Among the lines of data below, reproduce only those from the one with "else now <- now * 2" through the one with "Для нашего эксперимента", exactly as they stand, both ends included.

··· Data for this exercise

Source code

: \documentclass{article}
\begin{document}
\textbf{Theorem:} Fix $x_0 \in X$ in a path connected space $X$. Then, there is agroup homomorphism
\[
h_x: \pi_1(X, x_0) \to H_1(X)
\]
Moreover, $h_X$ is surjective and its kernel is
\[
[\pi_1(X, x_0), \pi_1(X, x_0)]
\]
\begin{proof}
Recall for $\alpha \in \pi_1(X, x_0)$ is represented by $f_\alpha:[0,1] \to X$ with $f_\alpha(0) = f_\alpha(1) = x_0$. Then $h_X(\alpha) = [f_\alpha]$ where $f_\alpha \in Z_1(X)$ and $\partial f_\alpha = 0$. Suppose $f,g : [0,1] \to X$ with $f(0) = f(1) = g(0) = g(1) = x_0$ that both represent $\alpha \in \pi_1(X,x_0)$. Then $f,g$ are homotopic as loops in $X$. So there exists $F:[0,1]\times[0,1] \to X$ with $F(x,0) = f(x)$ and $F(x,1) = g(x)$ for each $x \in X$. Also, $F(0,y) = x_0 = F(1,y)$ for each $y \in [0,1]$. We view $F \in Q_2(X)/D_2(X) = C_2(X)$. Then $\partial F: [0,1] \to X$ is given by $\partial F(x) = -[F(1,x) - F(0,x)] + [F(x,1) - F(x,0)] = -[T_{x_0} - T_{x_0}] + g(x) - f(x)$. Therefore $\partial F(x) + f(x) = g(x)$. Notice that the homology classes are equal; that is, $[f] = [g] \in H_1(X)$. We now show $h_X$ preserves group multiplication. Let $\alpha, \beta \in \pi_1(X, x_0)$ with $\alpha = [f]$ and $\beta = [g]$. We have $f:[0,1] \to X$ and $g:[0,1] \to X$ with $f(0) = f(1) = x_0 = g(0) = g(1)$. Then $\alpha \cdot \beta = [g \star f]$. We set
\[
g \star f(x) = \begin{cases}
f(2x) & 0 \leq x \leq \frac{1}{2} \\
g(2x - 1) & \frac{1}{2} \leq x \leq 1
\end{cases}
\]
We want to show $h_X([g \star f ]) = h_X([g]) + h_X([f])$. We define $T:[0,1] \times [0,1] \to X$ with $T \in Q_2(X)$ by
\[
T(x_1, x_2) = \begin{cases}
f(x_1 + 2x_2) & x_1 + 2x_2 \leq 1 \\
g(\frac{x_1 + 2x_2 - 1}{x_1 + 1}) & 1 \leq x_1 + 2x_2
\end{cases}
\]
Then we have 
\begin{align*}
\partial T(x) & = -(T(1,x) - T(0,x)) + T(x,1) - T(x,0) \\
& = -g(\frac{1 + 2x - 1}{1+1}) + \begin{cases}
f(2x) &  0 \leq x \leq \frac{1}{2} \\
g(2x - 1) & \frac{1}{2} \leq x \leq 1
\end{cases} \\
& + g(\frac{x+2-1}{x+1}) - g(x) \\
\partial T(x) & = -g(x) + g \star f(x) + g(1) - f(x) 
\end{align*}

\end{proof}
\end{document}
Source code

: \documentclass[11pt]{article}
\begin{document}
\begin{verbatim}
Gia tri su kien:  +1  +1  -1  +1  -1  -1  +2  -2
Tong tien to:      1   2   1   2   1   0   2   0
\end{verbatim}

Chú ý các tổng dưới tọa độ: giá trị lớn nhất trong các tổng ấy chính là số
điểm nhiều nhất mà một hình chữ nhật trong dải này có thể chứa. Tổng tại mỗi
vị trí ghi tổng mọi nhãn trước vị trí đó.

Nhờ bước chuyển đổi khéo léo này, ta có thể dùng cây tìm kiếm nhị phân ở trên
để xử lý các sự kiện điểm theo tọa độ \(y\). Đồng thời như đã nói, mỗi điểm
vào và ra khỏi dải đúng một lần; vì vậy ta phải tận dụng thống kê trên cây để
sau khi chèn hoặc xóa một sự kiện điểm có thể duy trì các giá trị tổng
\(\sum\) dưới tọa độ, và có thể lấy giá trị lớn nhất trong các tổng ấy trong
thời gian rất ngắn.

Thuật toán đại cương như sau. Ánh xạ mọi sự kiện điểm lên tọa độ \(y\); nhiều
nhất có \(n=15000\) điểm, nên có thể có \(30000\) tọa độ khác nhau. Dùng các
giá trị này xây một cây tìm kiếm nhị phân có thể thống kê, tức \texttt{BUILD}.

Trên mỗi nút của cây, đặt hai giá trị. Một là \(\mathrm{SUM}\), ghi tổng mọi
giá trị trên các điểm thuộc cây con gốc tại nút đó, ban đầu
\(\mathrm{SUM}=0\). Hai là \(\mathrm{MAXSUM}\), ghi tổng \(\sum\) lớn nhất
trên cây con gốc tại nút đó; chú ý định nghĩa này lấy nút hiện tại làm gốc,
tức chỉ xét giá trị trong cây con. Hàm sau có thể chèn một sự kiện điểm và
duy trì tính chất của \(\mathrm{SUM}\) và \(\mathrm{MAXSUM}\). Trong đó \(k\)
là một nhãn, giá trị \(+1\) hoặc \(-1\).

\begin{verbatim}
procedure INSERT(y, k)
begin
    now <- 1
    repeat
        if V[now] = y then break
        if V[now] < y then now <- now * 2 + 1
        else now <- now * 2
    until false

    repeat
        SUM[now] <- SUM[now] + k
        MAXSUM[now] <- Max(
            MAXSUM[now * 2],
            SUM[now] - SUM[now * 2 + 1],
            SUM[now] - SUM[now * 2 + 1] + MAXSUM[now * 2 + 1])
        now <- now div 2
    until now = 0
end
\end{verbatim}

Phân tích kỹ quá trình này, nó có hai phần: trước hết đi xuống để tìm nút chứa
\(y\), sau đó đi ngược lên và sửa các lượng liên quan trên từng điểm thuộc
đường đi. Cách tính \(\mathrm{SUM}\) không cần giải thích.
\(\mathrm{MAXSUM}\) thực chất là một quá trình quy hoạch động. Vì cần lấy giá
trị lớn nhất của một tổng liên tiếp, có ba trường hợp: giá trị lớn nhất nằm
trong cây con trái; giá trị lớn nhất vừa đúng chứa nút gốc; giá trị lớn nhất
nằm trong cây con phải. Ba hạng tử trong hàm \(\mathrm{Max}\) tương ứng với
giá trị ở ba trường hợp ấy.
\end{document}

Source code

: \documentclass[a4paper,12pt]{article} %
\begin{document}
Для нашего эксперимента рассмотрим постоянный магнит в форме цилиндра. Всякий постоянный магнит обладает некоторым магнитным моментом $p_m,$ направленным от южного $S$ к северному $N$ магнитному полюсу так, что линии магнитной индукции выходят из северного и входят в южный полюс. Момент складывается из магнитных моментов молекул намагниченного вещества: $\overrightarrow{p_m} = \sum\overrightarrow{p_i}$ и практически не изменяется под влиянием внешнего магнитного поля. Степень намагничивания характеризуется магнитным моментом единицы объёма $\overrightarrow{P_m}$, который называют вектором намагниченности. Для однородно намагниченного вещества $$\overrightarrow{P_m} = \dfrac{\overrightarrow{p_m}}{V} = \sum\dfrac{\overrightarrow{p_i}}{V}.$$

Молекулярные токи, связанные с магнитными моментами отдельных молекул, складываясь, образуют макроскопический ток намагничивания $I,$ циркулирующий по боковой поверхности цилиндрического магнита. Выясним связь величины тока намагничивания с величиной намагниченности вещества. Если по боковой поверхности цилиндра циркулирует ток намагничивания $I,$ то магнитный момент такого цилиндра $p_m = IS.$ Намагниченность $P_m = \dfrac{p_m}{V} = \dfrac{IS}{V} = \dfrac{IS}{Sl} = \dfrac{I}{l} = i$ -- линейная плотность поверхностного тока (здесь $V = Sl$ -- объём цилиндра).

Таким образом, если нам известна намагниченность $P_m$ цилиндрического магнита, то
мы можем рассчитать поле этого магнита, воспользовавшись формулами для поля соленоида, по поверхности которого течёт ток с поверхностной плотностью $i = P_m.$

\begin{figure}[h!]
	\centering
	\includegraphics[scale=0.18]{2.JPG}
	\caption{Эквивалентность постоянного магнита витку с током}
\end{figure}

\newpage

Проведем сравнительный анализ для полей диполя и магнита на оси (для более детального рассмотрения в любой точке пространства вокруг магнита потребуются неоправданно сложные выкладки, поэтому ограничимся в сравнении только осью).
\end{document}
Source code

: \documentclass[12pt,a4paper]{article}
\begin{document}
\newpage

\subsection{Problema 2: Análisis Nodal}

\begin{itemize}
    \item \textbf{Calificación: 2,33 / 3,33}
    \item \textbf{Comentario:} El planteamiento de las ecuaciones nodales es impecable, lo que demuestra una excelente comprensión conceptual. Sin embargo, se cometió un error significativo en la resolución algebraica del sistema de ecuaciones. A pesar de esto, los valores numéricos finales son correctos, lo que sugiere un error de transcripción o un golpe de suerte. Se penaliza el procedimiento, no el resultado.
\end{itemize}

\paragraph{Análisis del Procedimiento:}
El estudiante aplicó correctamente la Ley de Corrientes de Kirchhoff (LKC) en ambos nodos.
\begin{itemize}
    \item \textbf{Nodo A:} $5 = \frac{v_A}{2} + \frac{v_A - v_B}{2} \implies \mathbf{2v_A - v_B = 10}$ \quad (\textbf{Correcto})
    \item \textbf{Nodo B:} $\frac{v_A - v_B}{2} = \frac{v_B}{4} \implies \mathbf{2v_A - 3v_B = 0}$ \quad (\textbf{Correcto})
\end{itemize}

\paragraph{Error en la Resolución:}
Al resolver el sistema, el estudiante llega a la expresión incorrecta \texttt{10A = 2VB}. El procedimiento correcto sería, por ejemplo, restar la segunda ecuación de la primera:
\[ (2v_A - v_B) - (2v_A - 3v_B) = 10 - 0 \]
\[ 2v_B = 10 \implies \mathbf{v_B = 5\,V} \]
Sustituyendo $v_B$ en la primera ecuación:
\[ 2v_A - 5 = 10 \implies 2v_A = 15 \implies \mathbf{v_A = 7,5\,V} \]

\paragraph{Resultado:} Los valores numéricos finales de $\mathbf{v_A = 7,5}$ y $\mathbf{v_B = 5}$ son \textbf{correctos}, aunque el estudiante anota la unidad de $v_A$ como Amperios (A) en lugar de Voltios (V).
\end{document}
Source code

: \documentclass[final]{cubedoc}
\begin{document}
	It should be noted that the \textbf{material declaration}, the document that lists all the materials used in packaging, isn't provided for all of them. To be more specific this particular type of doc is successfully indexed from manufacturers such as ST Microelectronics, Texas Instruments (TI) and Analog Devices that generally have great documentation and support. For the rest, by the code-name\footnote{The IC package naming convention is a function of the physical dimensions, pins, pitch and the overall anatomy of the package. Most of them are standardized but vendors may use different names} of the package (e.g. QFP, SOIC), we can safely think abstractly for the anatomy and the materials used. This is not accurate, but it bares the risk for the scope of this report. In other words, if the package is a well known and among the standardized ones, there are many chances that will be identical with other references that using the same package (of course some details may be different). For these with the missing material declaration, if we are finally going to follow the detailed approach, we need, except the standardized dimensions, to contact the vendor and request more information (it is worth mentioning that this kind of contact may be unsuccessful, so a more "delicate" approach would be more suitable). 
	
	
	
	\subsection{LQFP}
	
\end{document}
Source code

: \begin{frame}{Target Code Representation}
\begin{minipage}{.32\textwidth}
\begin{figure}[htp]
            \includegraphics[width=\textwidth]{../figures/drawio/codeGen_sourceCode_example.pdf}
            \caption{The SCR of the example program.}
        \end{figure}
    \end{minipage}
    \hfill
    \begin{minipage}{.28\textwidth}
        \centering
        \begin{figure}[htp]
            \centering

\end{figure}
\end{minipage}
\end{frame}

······

Finished exercise:
        else now <- now * 2
    until false

    repeat
        SUM[now] <- SUM[now] + k
        MAXSUM[now] <- Max(
            MAXSUM[now * 2],
            SUM[now] - SUM[now * 2 + 1],
            SUM[now] - SUM[now * 2 + 1] + MAXSUM[now * 2 + 1])
        now <- now div 2
    until now = 0
end
\end{verbatim}

Phân tích kỹ quá trình này, nó có hai phần: trước hết đi xuống để tìm nút chứa
\(y\), sau đó đi ngược lên và sửa các lượng liên quan trên từng điểm thuộc
đường đi. Cách tính \(\mathrm{SUM}\) không cần giải thích.
\(\mathrm{MAXSUM}\) thực chất là một quá trình quy hoạch động. Vì cần lấy giá
trị lớn nhất của một tổng liên tiếp, có ba trường hợp: giá trị lớn nhất nằm
trong cây con trái; giá trị lớn nhất vừa đúng chứa nút gốc; giá trị lớn nhất
nằm trong cây con phải. Ba hạng tử trong hàm \(\mathrm{Max}\) tương ứng với
giá trị ở ba trường hợp ấy.
\end{document}

Source code

: \documentclass[a4paper,12pt]{article} %
\begin{document}
Для нашего эксперимента рассмотрим постоянный магнит в форме цилиндра. Всякий постоянный магнит обладает некоторым магнитным моментом $p_m,$ направленным от южного $S$ к северному $N$ магнитному полюсу так, что линии магнитной индукции выходят из северного и входят в южный полюс. Момент складывается из магнитных моментов молекул намагниченного вещества: $\overrightarrow{p_m} = \sum\overrightarrow{p_i}$ и практически не изменяется под влиянием внешнего магнитного поля. Степень намагничивания характеризуется магнитным моментом единицы объёма $\overrightarrow{P_m}$, который называют вектором намагниченности. Для однородно намагниченного вещества $$\overrightarrow{P_m} = \dfrac{\overrightarrow{p_m}}{V} = \sum\dfrac{\overrightarrow{p_i}}{V}.$$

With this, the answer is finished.